Profesor bidang Ilmu Manajemen Sumber Daya Perikanan Tangkap di Fakultas Perikanan dan Ilmu Kelautan (FPIK) UB, Prof. Gatut Bintoro, yang juga dikukuhkan pada kesempatan yang sama, mengusulkan model manajemen sumber daya Perikanan Tangkap Berkelanjutan Berbasis Ramah Ekologi, Ekonomi dan Sosial (PREES) UB.
Menurutnya, PREES-UB hadir sebagai jawaban atas krisis sumber daya perikanan yang ditandai dengan overfishing, praktik IUU (illegal, unreported, and unregulated) fishing, dan degradasi habitat laut akibat perubahan iklim.
"Pengelolaan yang baik tidak hanya berorientasi pada hasil jangka pendek, tetapi juga mempertimbangkan dampak jangka panjang terhadap keberlanjutan sumber daya," kata Gatut Bintoro dalam orasinya.
Model ini dirancang dengan pendekatan terpadu yang menggabungkan 3 pilar utama yakni konservasi ekosistem laut (ekologi), peningkatan kesejahteraan masyarakat pesisir (ekonomi), dan keterlibatan aktif komunitas lokal (sosial).
"Keberhasilan pengelolaan perikanan dalam model ini sangat bergantung pada keterlibatan masyarakat pesisir," ujarnya menekankan pentingnya peran masyarakat lokal.
Model ini disampaikan juga menekankan perlunya penguatan teknologi informasi seperti digitalisasi pemantauan stok ikan dan sistem informasi spasial.
Teknologi ini mendukung transparansi, akurasi data, serta efektivitas kebijakan pengelolaan di wilayah pesisir.

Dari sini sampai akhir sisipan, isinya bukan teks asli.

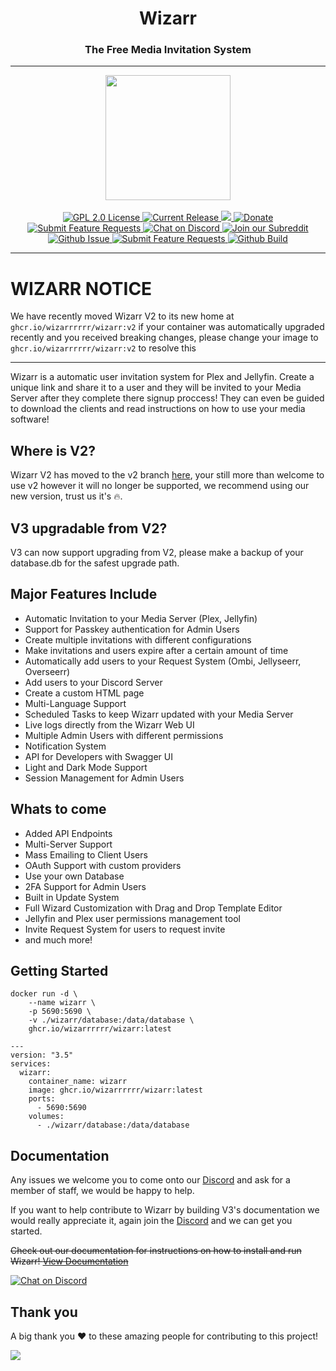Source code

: <h1 align="center">Wizarr</h1>
<h3 align="center">The Free Media Invitation System</h3>

---

<p align="center">
<img src="https://raw.githubusercontent.com/wizarrrrrr/wizarr/master/apps/wizarr-frontend/src/assets/img/wizard.png" height="200">
<br/>
<br/>
<a href="https://github.com/wizarrrrrr/wizarr">
<img alt="GPL 2.0 License" src="https://img.shields.io/github/license/wizarrrrrr/wizarr.svg"/>
</a>
<a href="https://github.com/jellyfin/jellyfin/releases">
<img alt="Current Release" src="https://img.shields.io/github/release/wizarrrrrr/wizarr.svg"/>
</a>
<a href="https://hosted.weblate.org/engage/wizarr/">
<img src="https://hosted.weblate.org/widgets/wizarr/-/app/svg-badge.svg" />
</a>
<a href="https://opencollective.com/wizarr">
<img alt="Donate" src="https://img.shields.io/opencollective/all/wizarr.svg?label=backers"/>
</a>
<a href="https://features.wizarr.dev">
<img alt="Submit Feature Requests" src="https://img.shields.io/badge/vote_now-features?label=features"/>
</a>
<a href="https://discord.gg/XXCz7aM3ak">
<img alt="Chat on Discord" src="https://img.shields.io/discord/1020742926856372224"/>
</a>
<a href="https://www.reddit.com/r/wizarr">
<img alt="Join our Subreddit" src="https://img.shields.io/badge/reddit-r%2Fwizarr-%23FF5700.svg"/>
</a>
<a href="https://github.com/wizarrrrrr/wizarr/issues">
<img alt="Github Issue" src="https://img.shields.io/github/issues/wizarrrrrr/wizarr"/>
</a>
<a href="https://features.wizarr.dev">
<img alt="Submit Feature Requests" src="https://img.shields.io/badge/fider-vote%20on%20features-success.svg"/>
</a>
<a href="https://github.com/wizarrrrrr/wizarr/actions/workflows/release.yml">
<img alt="Github Build" src="https://img.shields.io/github/actions/workflow/status/wizarrrrrr/wizarr/release.yml"/>
</a>
</p>

---

# WIZARR NOTICE

We have recently moved Wizarr V2 to its new home at `ghcr.io/wizarrrrrr/wizarr:v2` if your container was automatically upgraded recently and you received breaking changes, please change your image to `ghcr.io/wizarrrrrr/wizarr:v2` to resolve this

---

Wizarr is a automatic user invitation system for Plex and Jellyfin. Create a unique link and share it to a user and they will be invited to your Media Server after they complete there signup proccess! They can even be guided to download the clients and read instructions on how to use your media software!

## Where is V2?

Wizarr V2 has moved to the v2 branch [here](https://github.com/wizarrrrrr/wizarr/tree/v2), your still more than welcome to use v2 however it will no longer be supported, we recommend using our new version, trust us it's 🔥.

## V3 upgradable from V2?

V3 can now support upgrading from V2, please make a backup of your database.db for the safest upgrade path.

## Major Features Include

-   Automatic Invitation to your Media Server (Plex, Jellyfin)
-   Support for Passkey authentication for Admin Users
-   Create multiple invitations with different configurations
-   Make invitations and users expire after a certain amount of time
-   Automatically add users to your Request System (Ombi, Jellyseerr, Overseerr)
-   Add users to your Discord Server
-   Create a custom HTML page
-   Multi-Language Support
-   Scheduled Tasks to keep Wizarr updated with your Media Server
-   Live logs directly from the Wizarr Web UI
-   Multiple Admin Users with different permissions
-   Notification System
-   API for Developers with Swagger UI
-   Light and Dark Mode Support
-   Session Management for Admin Users

## Whats to come

-   Added API Endpoints
-   Multi-Server Support
-   Mass Emailing to Client Users
-   OAuth Support with custom providers
-   Use your own Database
-   2FA Support for Admin Users
-   Built in Update System
-   Full Wizard Customization with Drag and Drop Template Editor
-   Jellyfin and Plex user permissions management tool
-   Invite Request System for users to request invite
-   and much more!

## Getting Started

```
docker run -d \
    --name wizarr \
    -p 5690:5690 \
    -v ./wizarr/database:/data/database \
    ghcr.io/wizarrrrrr/wizarr:latest
```

```
---
version: "3.5"
services:
  wizarr:
    container_name: wizarr
    image: ghcr.io/wizarrrrrr/wizarr:latest
    ports:
      - 5690:5690
    volumes:
      - ./wizarr/database:/data/database
```

## Documentation

Any issues we welcome you to come onto our [Discord](https://discord.gg/XXCz7aM3ak) and ask for a member of staff, we would be happy to help.

If you want to help contribute to Wizarr by building V3's documentation we would really appreciate it, again join the [Discord](https://discord.gg/XXCz7aM3ak) and we can get you started.

~~Check out our documentation for instructions on how to install and run Wizarr!
[View Documentation](https://github.com/wizarrrrrr/wizarr/blob/master/docs/setup/README.md)~~

<a href="https://discord.gg/XXCz7aM3ak">
<img alt="Chat on Discord" src="https://img.shields.io/discord/1020742926856372224"/>
</a>

## Thank you

A big thank you ❤️ to these amazing people for contributing to this project!

<a href="https://github.com/wizarrrrrr/wizarr/graphs/contributors">
  <img src="https://contrib.rocks/image?repo=wizarrrrrr/wizarr" />
</a>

Pada aspek ekologi, Prof Gatut menekankan pentingnya Zona Perlindungan Laut (Marine Protected Areas/MPAs), pengaturan waktu penangkapan dan alat tangkap ramah lingkungan. Pendekatan-pendakatan ini diambil karena mengutakan aspek keberlanjutan.
Meskipun menawarkan solusi holistik, kata dia, model ini diakui memiliki tantangan besar, khususnya dalam hal koordinasi lintas sektor antara pemerintah, ilmuwan, nelayan, dan pemangku kepentingan industri.
Keterbatasan data ilmiah, infrastruktur, dan resistensi terhadap regulasi juga disebut sebagai hambatan implementatif.